Book Reviews of OutlanderBook Review: I agree with the good AND the bad reviews, and still loved it! Summary: 4 Stars
Okay, here is the thing. I have very eclectic taste in reading. I do NOT like romance novels per se, but a good book with some great sex scenes (or even lots of good ones), well, why not? I loved The Time Travelers wife so I like sci-fi, good historic fiction can be a great way to learn about the past without it feeling too much like a history lesson and enjoy well written non fiction books. Mysteries can be great fun as well; I've read all types of books and liked some and not others. This is a book that is not easily categorized and if you are okay with that, then this might be a book for you.
I actually DID believe in the passion and pull between Claire and Jamie. I've personally been in a relationship like that and found it believable. Also, after married almost 20 years and with children, I know that relationships usually don't stay like that so I enjoyed getting a little hot by reading the sex scenes in this book. I also thought that the author set it up convincingly to allow the reader to understand why Claire might submit to this marriage and why, with no opportunity at that point to return home and in danger of her life, she might be able to have a physical relationship with a hot hunky younger man in a skirt while still loving her husband Frank who she believed she most likely would never see again.

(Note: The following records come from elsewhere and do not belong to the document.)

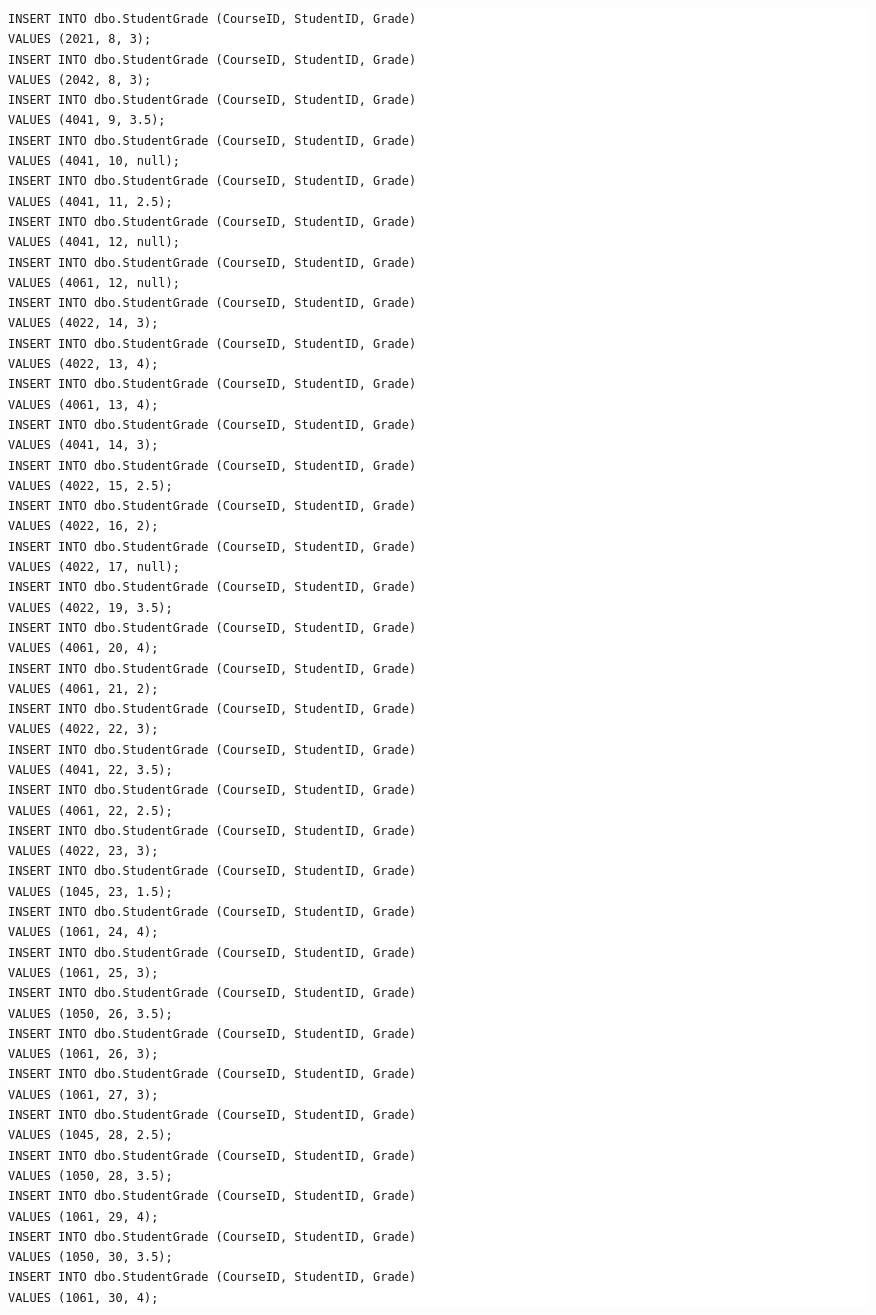 	INSERT INTO dbo.StudentGrade (CourseID, StudentID, Grade)
	VALUES (2021, 8, 3);
	INSERT INTO dbo.StudentGrade (CourseID, StudentID, Grade)
	VALUES (2042, 8, 3);
	INSERT INTO dbo.StudentGrade (CourseID, StudentID, Grade)
	VALUES (4041, 9, 3.5);
	INSERT INTO dbo.StudentGrade (CourseID, StudentID, Grade)
	VALUES (4041, 10, null);
	INSERT INTO dbo.StudentGrade (CourseID, StudentID, Grade)
	VALUES (4041, 11, 2.5);
	INSERT INTO dbo.StudentGrade (CourseID, StudentID, Grade)
	VALUES (4041, 12, null);
	INSERT INTO dbo.StudentGrade (CourseID, StudentID, Grade)
	VALUES (4061, 12, null);
	INSERT INTO dbo.StudentGrade (CourseID, StudentID, Grade)
	VALUES (4022, 14, 3);
	INSERT INTO dbo.StudentGrade (CourseID, StudentID, Grade)
	VALUES (4022, 13, 4);
	INSERT INTO dbo.StudentGrade (CourseID, StudentID, Grade)
	VALUES (4061, 13, 4);
	INSERT INTO dbo.StudentGrade (CourseID, StudentID, Grade)
	VALUES (4041, 14, 3);
	INSERT INTO dbo.StudentGrade (CourseID, StudentID, Grade)
	VALUES (4022, 15, 2.5);
	INSERT INTO dbo.StudentGrade (CourseID, StudentID, Grade)
	VALUES (4022, 16, 2);
	INSERT INTO dbo.StudentGrade (CourseID, StudentID, Grade)
	VALUES (4022, 17, null);
	INSERT INTO dbo.StudentGrade (CourseID, StudentID, Grade)
	VALUES (4022, 19, 3.5);
	INSERT INTO dbo.StudentGrade (CourseID, StudentID, Grade)
	VALUES (4061, 20, 4);
	INSERT INTO dbo.StudentGrade (CourseID, StudentID, Grade)
	VALUES (4061, 21, 2);
	INSERT INTO dbo.StudentGrade (CourseID, StudentID, Grade)
	VALUES (4022, 22, 3);
	INSERT INTO dbo.StudentGrade (CourseID, StudentID, Grade)
	VALUES (4041, 22, 3.5);
	INSERT INTO dbo.StudentGrade (CourseID, StudentID, Grade)
	VALUES (4061, 22, 2.5);
	INSERT INTO dbo.StudentGrade (CourseID, StudentID, Grade)
	VALUES (4022, 23, 3);
	INSERT INTO dbo.StudentGrade (CourseID, StudentID, Grade)
	VALUES (1045, 23, 1.5);
	INSERT INTO dbo.StudentGrade (CourseID, StudentID, Grade)
	VALUES (1061, 24, 4);
	INSERT INTO dbo.StudentGrade (CourseID, StudentID, Grade)
	VALUES (1061, 25, 3);
	INSERT INTO dbo.StudentGrade (CourseID, StudentID, Grade)
	VALUES (1050, 26, 3.5);
	INSERT INTO dbo.StudentGrade (CourseID, StudentID, Grade)
	VALUES (1061, 26, 3);
	INSERT INTO dbo.StudentGrade (CourseID, StudentID, Grade)
	VALUES (1061, 27, 3);
	INSERT INTO dbo.StudentGrade (CourseID, StudentID, Grade)
	VALUES (1045, 28, 2.5);
	INSERT INTO dbo.StudentGrade (CourseID, StudentID, Grade)
	VALUES (1050, 28, 3.5);
	INSERT INTO dbo.StudentGrade (CourseID, StudentID, Grade)
	VALUES (1061, 29, 4);
	INSERT INTO dbo.StudentGrade (CourseID, StudentID, Grade)
	VALUES (1050, 30, 3.5);
	INSERT INTO dbo.StudentGrade (CourseID, StudentID, Grade)
	VALUES (1061, 30, 4);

I didn't feel she had much choice in the matter anyway...
I enjoyed learning about life in Scotland in the mid 1700's and felt it was convincingly portrayed and easy to imagine. As for the beating Jamie gives Claire, well, while I would not have missed it if it had been left out of the book, I too, like many of the reviewers, could believe that this could happen in that time and place. Jamie had many conversations with Claire to explain why he truly believed being beaten could be done with love and perhaps in a semi lawless world filled with danger and violence, one could believe it. Certainly, it did happen back then. After all, it's hard to believe that women could smoke while pregnant and not think it could harm a baby but they did and like believing in witchcraft, it probably was a real part of daily life back then. Also, don't forget that Claire isn't a woman of our generation - she came from 1945. And she also gave as good as she got so I think Jamie did learn it was wrong to do so. maybe I didn't have as big a problem as many people with this because I've never ever had a man raise even a finger to me and I took this as one more foreign thing about life back then - not as a parable about women of today letting a man beat them... I think having Jamie decide at the last minute not to do what felt so normal to him and so a part of his rough and misogynistic life would have felt too PC. Whitewashing things from the past because we now know them to be wrong wouldn't make the story feel more believable. However, as I said, this could have been left out and I wouldn't have missed it and obviously many readers would have been happier..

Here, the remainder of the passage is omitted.